I have an x-cart site (bookshop). It's normal pages are php - i.e. "site.com/product.php?productid=xfmkk" urls
But being x-cart, it also has an html catalogue, so there is a "site.com/catalog/sjsjs.html" page for the same product.
Most of the spidering tends to be php pages. I would say 75-80% of requests, as opposed to 25% for html pages. But of course it's said that the html pages rank better, because they have the words in the title, unlike php.
Would you put something in the robots.txt saying "disallow /php" to force search engines to just spider the html pages. My worry is that because they usually only ask for those 20% of the time, they may wonder why they have suddenly been banned from 80% of what they would normally get. Would this have an effect? Would you introduce a change? Would it be beneficial or detrimental?
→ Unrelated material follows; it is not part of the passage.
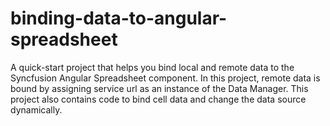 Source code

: # binding-data-to-angular-spreadsheet
A quick-start project that helps you bind local and remote data to the Syncfusion Angular Spreadsheet component. In this project, remote data is bound by assigning service url as an instance of the Data Manager. This project also contains code to bind cell data and change the data source dynamically.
I hope to soon get a modification to have only search engine friendly urls, but until then I thought I would ask the question. Grateful for any views.
Regards
Dilip
i would make sure you are using and serving canonical urls, providing unique content on your pages, and providing a navigation path through links and/or a sitemap to all the urls you want indexed.
you should also spend some time reading the Hot Topics thread pinned to the top of the Google Search forum [webmasterworld.com].
most of that will apply to all major search engines.